Se requieren gobernantes con fuertes convicciones y principios éticos y morales que busquen –sin desmayo alguno- la consolidación de un Estado de derecho acorde con nuestro orden jurídico y con nuestra tradición social, en el que brillen los Derechos Humanos, por encima de cualquier otra condición individual o partidista. Se requieren gobernantes cuya más elemental y primordial tarea sea establecer los lazos de unidad nacional que conduzcan a la Paz y la democracia, que piensen siempre en el mejor porvenir de la República y no en la miope y muy acostumbrada maniobra de gobernar para ser beneficiados y no para beneficiar y servir desinteresadamente en favor de todo el conglomerado social y, en especial, de quienes más lo necesiten, que son las personas que más estén en situaciones de indefensión y desprotección política, económica y social, que -a decir verdad- son un inmenso número de compatriotas, los mismos que concurrirán nuevamente a las urnas, esperanzados como siempre lo han estado, en que les ha llegado el día de ver una Colombia mejor, con una más pulcra gobernanza que busque siempre mejores condiciones y mejor calidad de vida para todos en común y no para unos pocos individuos o grupos de privilegiados.

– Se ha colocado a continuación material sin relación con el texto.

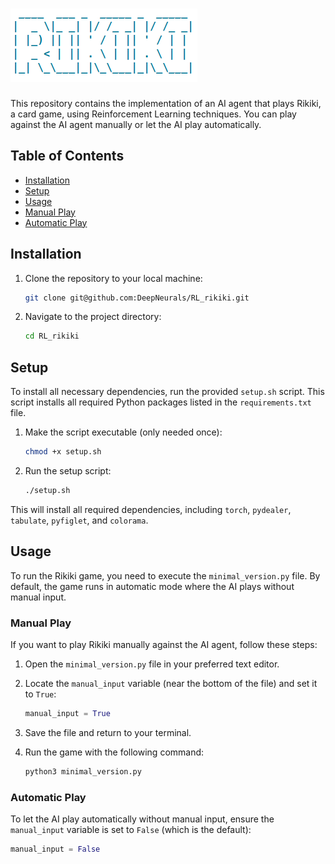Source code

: # ![alt text](https://github.com/DeepNeurals/RL_rikiki/blob/main/images/rikiki.png)

This repository contains the implementation of an AI agent that plays Rikiki, a card game, using Reinforcement Learning techniques. You can play against the AI agent manually or let the AI play automatically.

## Table of Contents

- [Installation](#installation)
- [Setup](#setup)
- [Usage](#usage)
- [Manual Play](#manual-play)
- [Automatic Play](#automatic-play)

## Installation

1. Clone the repository to your local machine:

    ```bash
    git clone git@github.com:DeepNeurals/RL_rikiki.git
    ```

2. Navigate to the project directory:

    ```bash
    cd RL_rikiki
    ```
## Setup

To install all necessary dependencies, run the provided `setup.sh` script. This script installs all required Python packages listed in the `requirements.txt` file.

1. Make the script executable (only needed once):

    ```bash
    chmod +x setup.sh
    ```

2. Run the setup script:

    ```bash
    ./setup.sh
    ```

This will install all required dependencies, including `torch`, `pydealer`, `tabulate`, `pyfiglet`, and `colorama`.

## Usage

To run the Rikiki game, you need to execute the `minimal_version.py` file. By default, the game runs in automatic mode where the AI plays without manual input.

### Manual Play

If you want to play Rikiki manually against the AI agent, follow these steps:

1. Open the `minimal_version.py` file in your preferred text editor.
2. Locate the `manual_input` variable (near the bottom of the file) and set it to `True`:

    ```python
    manual_input = True
    ```

3. Save the file and return to your terminal.
4. Run the game with the following command:

    ```bash
    python3 minimal_version.py
    ```

### Automatic Play

To let the AI play automatically without manual input, ensure the `manual_input` variable is set to `False` (which is the default):

```python
manual_input = False
```


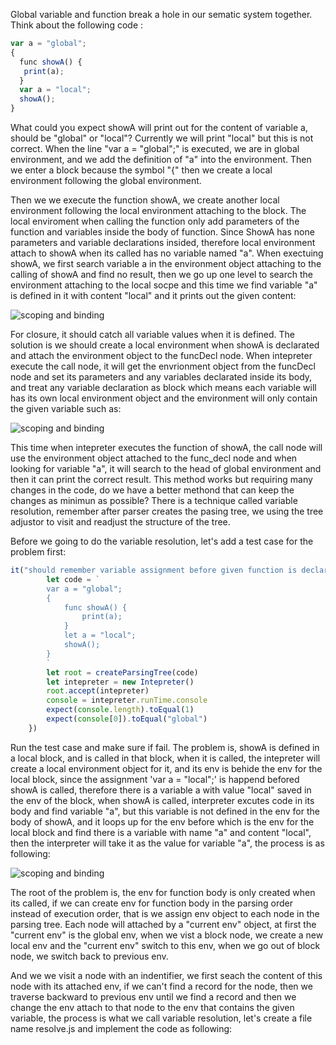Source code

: Global variable and function break a hole in our sematic system together. Think about the following code :
```js
var a = "global";
{
  func showA() {
   print(a);
  }
  var a = "local";
  showA();
}
```
What could you expect showA will print out for the content of variable a, should be "global" or "local"? Currently we will print "local" but this is not correct. When the line "var a = "global";" is executed, we are in global
environment, and we add the definition of "a" into the environment. Then we enter a block because the symbol "{" then we create a local environment following the global environment. 

Then we we execute the function showA, we create another local environment following the local environment attaching to the block. The local enviroment when calling the function only add parameters of the function and 
variables inside the body of function. Since ShowA has none parameters and variable declarations insided, therefore local environment attach to showA when its called has no variable named "a". When exectuing showA, we first
search variable a in the environment object attaching to the calling of showA and find no result, then we go up one level to search the environment attaching to the local socpe and this time we find variable "a" is defined
in it with content "local" and it prints out the given content:

![scoping and binding](https://github.com/user-attachments/assets/e79bbce7-8a5b-48e6-9a49-f6b50d0773b5)


For closure, it should catch all variable values when it is defined. The solution is we should create a local environment when showA is declarated and attach the environment object to the funcDecl node. When intepreter execute
the call node, it will get the envrionment object from the funcDecl node and set its parameters and any variables declarated inside its body, and treat any variable declaration as block which means each variable will has its own
local environment object and the environment will only contain the given variable such as:

![scoping and binding](https://github.com/user-attachments/assets/b013500a-a6c3-4994-8b69-af15c5648821)

This time when intepreter executes the function of showA, the call node will use the environment object attached to the func_decl node and when looking for variable "a", it will search to the head of global environment and then
it can print the correct result. This method works but requiring many changes in the code, do we have a better methond that can keep the changes as minimun as possible? There is a technique called variable resolution, remember 
after parser creates the pasing tree, we using the tree adjustor to visit and readjust the structure of the tree.

Before we going to do the variable resolution, let's add a test case for the problem first:
```js
it("should remember variable assignment before given function is declarated", () => {
        let code = `
        var a = "global";
        {
            func showA() {
                print(a);
            }
            let a = "local";
            showA();
        }
        `
        let root = createParsingTree(code)
        let intepreter = new Intepreter()
        root.accept(intepreter)
        console = intepreter.runTime.console
        expect(console.length).toEqual(1)
        expect(console[0]).toEqual("global")
    })
```
Run the test case and make sure if fail. The problem is, showA is defined in a local block, and is called in that block, when it is called, the intepreter will create a local environment object for it, and its env is behide 
the env for the local block, since the assignment 'var a = "local";' is happend befored showA is called, therefore there is a variable a with value "local" saved in the env of the block, when showA is called, interpreter excutes
code in its body and find variable "a", but this variable is not defined in the env for the body of showA, and it loops up for the env before which is the env for the local block and find there is a variable with name "a" and 
content "local", then the interpreter will take it as the value for variable "a", the process is as following:

![scoping and binding](https://github.com/user-attachments/assets/19c0e28f-2f9f-4d53-887d-3aa7df922121)

The root of the problem is, the env for function body is only created when its called, if we can create env for function body in the parsing order instead of execution order, that is we assign env object to each node in the 
parsing tree. Each node will attached by a "current env" object, at first the "current env" is the global env, when we vist a block node, we create a new local env and the "current env" switch to this env, when we go out of
block node, we switch back to previous env.

And we we visit a node with an indentifier, we first seach the content of this node with its attached env, if we can't find a record for the node, then we traverse backward to previous env until we find a record and then we 
change the env attach to that node to the env that contains the given variable, the process is what we call variable resolution, let's create a file name resolve.js and implement the code as following:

Mi madre con la sabiduría propia de las personas de su edad dice que “De nada vale la grandeza y pulcritud de las instituciones, cuando la mente y alma de los hombres que las dirigen están impregnadas de maldad y vileza”. Oremos pues, para que este proceso conduzca a nuestro pueblo a la selección de aquellos que pueden y quieren adquirir tan nobles e impostergables compromisos. Eso es tarea que obviamente nos corresponde a todos y cada uno de los que creemos que nuestro país sí puede llegar a tener mejores gobernantes, mejor Estado, mejor sociedad y mejores seres humanos, en donde -así las cosas- puedan reinar la Paz, la prosperidad y el bienestar individual y colectivo de todos y cada uno de sus asociados.

*Abogado. Especialista en Planeación de la Participación Ciudadana y del Desarrollo Comunitario; En Derecho Constitucional y Normatividad Penal. Magíster en Gobierno.